_EXERCISE_. Each line of the data below either holds "potential" or does not. Report how many do, and only that.

Plain-text document sources
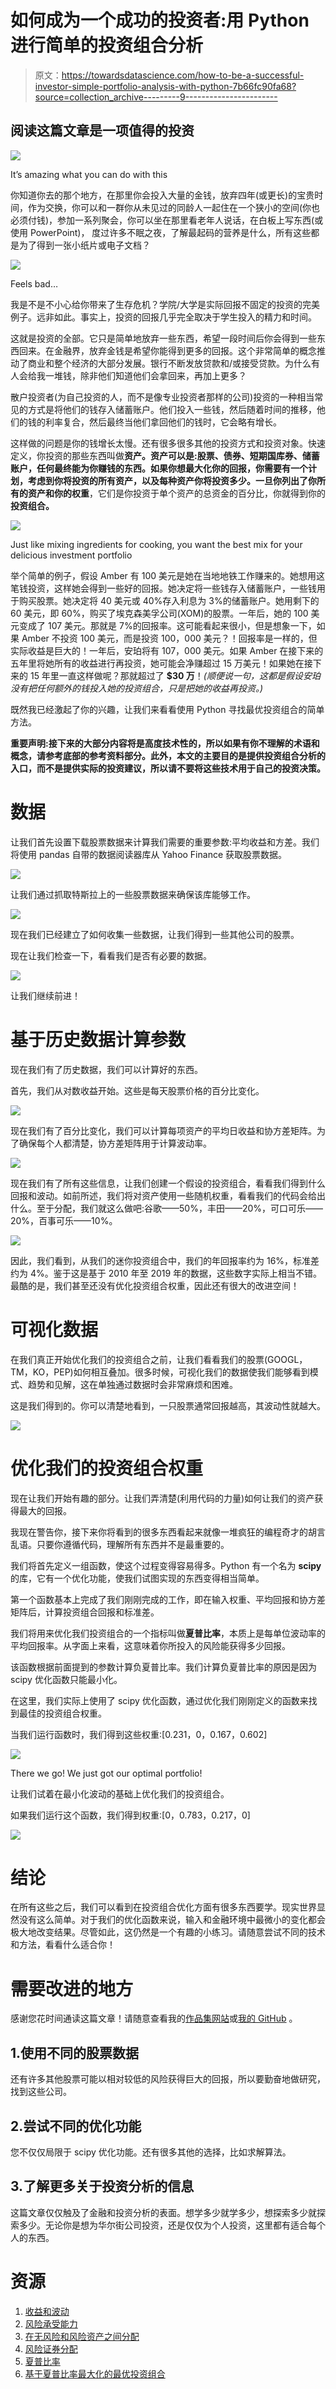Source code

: # 如何成为一个成功的投资者:用 Python 进行简单的投资组合分析

> 原文：<https://towardsdatascience.com/how-to-be-a-successful-investor-simple-portfolio-analysis-with-python-7b66fc90fa68?source=collection_archive---------9----------------------->

## 阅读这篇文章是一项值得的投资

![](img/2fb214b652de33885de37f7897464f71.png)

It’s amazing what you can do with this

你知道你去的那个地方，在那里你会投入大量的金钱，放弃四年(或更长)的宝贵时间，作为交换，你可以和一群你从未见过的同龄人一起住在一个狭小的空间(你也必须付钱)，参加一系列聚会，你可以坐在那里看老年人说话，在白板上写东西(或使用 PowerPoint)， 度过许多不眠之夜，了解最起码的营养是什么，所有这些都是为了得到一张小纸片或电子文档？

![](img/dabd9c0481d1a0992e227902cdd12197.png)

Feels bad…

我是不是不小心给你带来了生存危机？学院/大学是实际回报不固定的投资的完美例子。远非如此。事实上，投资的回报几乎完全取决于学生投入的精力和时间。

这就是投资的全部。它只是简单地放弃一些东西，希望一段时间后你会得到一些东西回来。在金融界，放弃金钱是希望你能得到更多的回报。这个非常简单的概念推动了商业和整个经济的大部分发展。银行不断发放贷款和/或接受贷款。为什么有人会给我一堆钱，除非他们知道他们会拿回来，再加上更多？

散户投资者(为自己投资的人，而不是像专业投资者那样的公司)投资的一种相当常见的方式是将他们的钱存入储蓄账户。他们投入一些钱，然后随着时间的推移，他们的钱的利率复合，然后最终当他们拿回他们的钱时，它会略有增长。

这样做的问题是你的钱增长太慢。还有很多很多其他的投资方式和投资对象。快速定义，你投资的那些东西叫做**资产。**资产可以是:股票、债券、短期国库券、储蓄账户，任何最终能为你赚钱的东西。如果你想最大化你的回报，你需要有一个计划，考虑到你将投资的所有资产，以及每种资产你将投资多少。一旦你列出了你所有的资产和你的**权重**，它们是你投资于单个资产的总资金的百分比，你就得到你的**投资组合。**

![](img/a2674a52478954be52eb1a2f77a20c61.png)

Just like mixing ingredients for cooking, you want the best mix for your delicious investment portfolio

举个简单的例子，假设 Amber 有 100 美元是她在当地地铁工作赚来的。她想用这笔钱投资，这样她会得到一些好的回报。她决定将一些钱存入储蓄账户，一些钱用于购买股票。她决定将 40 美元或 40%存入利息为 3%的储蓄账户。她用剩下的 60 美元，即 60%，购买了埃克森美孚公司(XOM)的股票。一年后，她的 100 美元变成了 107 美元。那就是 7%的回报率。这可能看起来很小，但是想象一下，如果 Amber 不投资 100 美元，而是投资 100，000 美元？！回报率是一样的，但实际收益是巨大的！一年后，安珀将有 107，000 美元。如果 Amber 在接下来的五年里将她所有的收益进行再投资，她可能会净赚超过 15 万美元！如果她在接下来的 15 年里一直这样做呢？那就超过了 **$30 万**！*(顺便说一句，这都是假设安珀没有把任何额外的钱投入她的投资组合，只是把她的收益再投资。)*

既然我已经激起了你的兴趣，让我们来看看使用 Python 寻找最优投资组合的简单方法。

**重要声明:接下来的大部分内容将是高度技术性的，所以如果有你不理解的术语和概念，请参考底部的参考资料部分。此外，本文的主要目的是提供投资组合分析的入口，而不是提供实际的投资建议，所以请不要将这些技术用于自己的投资决策。**

# 数据

让我们首先设置下载股票数据来计算我们需要的重要参数:平均收益和方差。我们将使用 pandas 自带的数据阅读器库从 Yahoo Finance 获取股票数据。

![](img/c3d95de2183d8cb2d8b156c349398aec.png)

让我们通过抓取特斯拉上的一些股票数据来确保该库能够工作。

![](img/2aa6fdc01bbff9f985c576d31d8c3e4c.png)

现在我们已经建立了如何收集一些数据，让我们得到一些其他公司的股票。

现在让我们检查一下，看看我们是否有必要的数据。

![](img/8cd82c30b2d7cd269d16c03c456ae40d.png)

让我们继续前进！

# 基于历史数据计算参数

现在我们有了历史数据，我们可以计算好的东西。

首先，我们从对数收益开始。这些是每天股票价格的百分比变化。

![](img/a2f1b4c8a5d5ea8d02c2865b7924a691.png)

现在我们有了百分比变化，我们可以计算每项资产的平均日收益和协方差矩阵。为了确保每个人都清楚，协方差矩阵用于计算波动率。

![](img/3cf1b313fea022ccdfd8da3275d325b3.png)

现在我们有了所有这些信息，让我们创建一个假设的投资组合，看看我们得到什么回报和波动。如前所述，我们将对资产使用一些随机权重，看看我们的代码会给出什么。至于分配，我们就这么做吧:谷歌——50%，丰田——20%，可口可乐——20%，百事可乐——10%。

![](img/7673bd1ca61966e6235136be2152fee2.png)

因此，我们看到，从我们的迷你投资组合中，我们的年回报率约为 16%，标准差约为 4%。鉴于这是基于 2010 年至 2019 年的数据，这些数字实际上相当不错。最酷的是，我们甚至还没有优化投资组合权重，因此还有很大的改进空间！

# 可视化数据

在我们真正开始优化我们的投资组合之前，让我们看看我们的股票(GOOGL，TM，KO，PEP)如何相互叠加。很多时候，可视化我们的数据使我们能够看到模式、趋势和见解，这在单独通过数据时会非常麻烦和困难。

这是我们得到的。你可以清楚地看到，一只股票通常回报越高，其波动性就越大。

![](img/43175a744dda167efc2eca6405e42157.png)

# 优化我们的投资组合权重

现在让我们开始有趣的部分。让我们弄清楚(利用代码的力量)如何让我们的资产获得最大的回报。

我现在警告你，接下来你将看到的很多东西看起来就像一堆疯狂的编程奇才的胡言乱语。只要你遵循代码，理解所有东西并不是最重要的。

我们将首先定义一组函数，使这个过程变得容易得多。Python 有一个名为 **scipy** 的库，它有一个优化功能，使我们试图实现的东西变得相当简单。

第一个函数基本上完成了我们刚刚完成的工作，即在输入权重、平均回报和协方差矩阵后，计算投资组合回报和标准差。

我们将用来优化我们投资组合的一个指标叫做**夏普比率**，本质上是每单位波动率的平均回报率。从字面上来看，这意味着你所投入的风险能获得多少回报。

该函数根据前面提到的参数计算负夏普比率。我们计算负夏普比率的原因是因为 scipy 优化函数只能最小化。

在这里，我们实际上使用了 scipy 优化函数，通过优化我们刚刚定义的函数来找到最佳的投资组合权重。

当我们运行函数时，我们得到这些权重:[0.231，0，0.167，0.602]

![](img/590c3a2421236c976e59dcde8ddef158.png)

There we go! We just got our optimal portfolio!

让我们试着在最小化波动的基础上优化我们的投资组合。

如果我们运行这个函数，我们得到权重:[0，0.783，0.217，0]

![](img/0b5acdd6745fd191b4ce0ffb81592a54.png)

# 结论

在所有这些之后，我们可以看到在投资组合优化方面有很多东西要学。现实世界显然没有这么简单。对于我们的优化函数来说，输入和金融环境中最微小的变化都会极大地改变结果。尽管如此，这仍然是一个有趣的小练习。请随意尝试不同的技术和方法，看看什么适合你！

# 需要改进的地方

感谢您花时间通读这篇文章！请随意查看我的[作品集网站](https://jerrytigerxu.github.io/?source=post_page---------------------------)或[我的 GitHub](https://github.com/jerrytigerxu?source=post_page---------------------------) 。

## 1.使用不同的股票数据

还有许多其他股票可能以相对较低的风险获得巨大的回报，所以要勤奋地做研究，找到这些公司。

## 2.尝试不同的优化功能

您不仅仅局限于 scipy 优化功能。还有很多其他的选择，比如求解算法。

## 3.了解更多关于投资分析的信息

这篇文章仅仅触及了金融和投资分析的表面。想学多少就学多少，想探索多少就探索多少。无论你是想为华尔街公司投资，还是仅仅为个人投资，这里都有适合每个人的东西。

# 资源

1.  [收益和波动](https://www.youtube.com/watch?v=bE1Uq-sUFh8)
2.  [风险承受能力](https://www.investopedia.com/terms/r/risktolerance.asp)
3.  [在无风险和风险资产之间分配](https://thismatter.com/money/investments/capital-allocation.htm)
4.  [风险证券分配](https://www.investopedia.com/terms/c/cal.asp)
5.  [夏普比率](https://www.investopedia.com/terms/s/sharperatio.asp)
6.  [基于夏普比率最大化的最优投资组合](https://www.coursera.org/lecture/portfolio-selection-risk-management/finding-the-optimal-risky-portfolio-maximizing-the-sharpe-ratio-jHu9L)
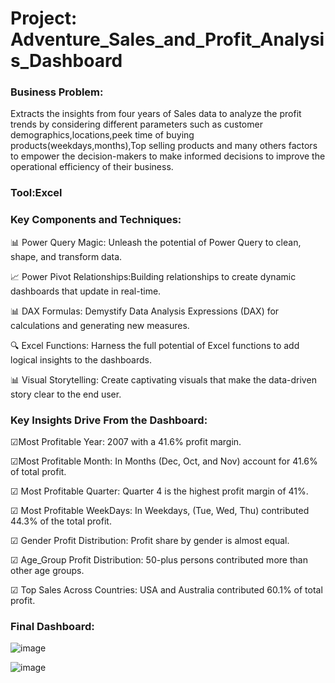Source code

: # **Project: Adventure_Sales_and_Profit_Analysis_Dashboard**

### Business Problem:
Extracts the insights from four years of Sales data to analyze the profit trends by considering different parameters such as customer demographics,locations,peek time of buying products(weekdays,months),Top selling products and many others factors to empower the decision-makers to make informed decisions to improve the operational efficiency of their business.

### Tool:Excel

### Key Components and Techniques:

📊 Power Query Magic: Unleash the potential of Power Query to clean, shape, and transform  data.

📈 Power Pivot Relationships:Building relationships to create dynamic dashboards that update in real-time.

📊 DAX Formulas: Demystify Data Analysis Expressions (DAX) for calculations and generating new measures.

🔍 Excel Functions: Harness the full potential of Excel functions to add logical insights to the dashboards.

📊 Visual Storytelling: Create captivating visuals that make the data-driven story clear to the end user.

### Key Insights Drive From the Dashboard:

☑Most Profitable Year: 2007 with a 41.6% profit margin.

☑Most Profitable Month: In Months (Dec, Oct, and Nov) account for 41.6% of total profit.

☑ Most Profitable Quarter: Quarter 4 is the highest profit margin of 41%.

☑ Most Profitable WeekDays: In Weekdays, (Tue, Wed, Thu) contributed 44.3% of the total profit.

☑ Gender Profit Distribution: Profit share by gender is almost equal.

☑ Age_Group Profit Distribution: 50-plus persons contributed more than other age groups.

☑ Top Sales Across Countries: USA and Australia contributed 60.1% of total profit.

### Final Dashboard:

![image](https://github.com/rjaveria/Adventure_Sales_and_Profit_Analysis_Dashboard/assets/140335140/22ab08bc-bd94-4bae-bd72-0fcf70bdfb3e)


![image](https://github.com/rjaveria/Adventure_Sales_and_Profit_Analysis_Dashboard/assets/140335140/b102b446-2240-4cfb-a473-beb9a7fcfb7d)


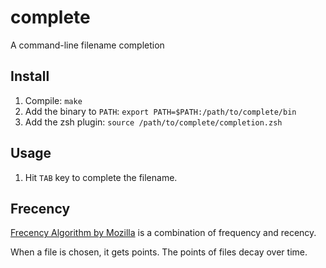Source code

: # complete
A command-line filename completion

## Install
1. Compile:
`make`
2. Add the binary to `PATH`:
`export PATH=$PATH:/path/to/complete/bin`
3. Add the zsh plugin:
`source /path/to/complete/completion.zsh`

## Usage
1. Hit `TAB` key to complete the filename.

## Frecency
[Frecency Algorithm by Mozilla](https://developer.mozilla.org/en-US/docs/Mozilla/Tech/Places/Frecency_algorithm) is a combination of frequency and recency.

When a file is chosen, it gets points.
The points of files decay over time.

_REPLY TO THE EXERCISE_. 2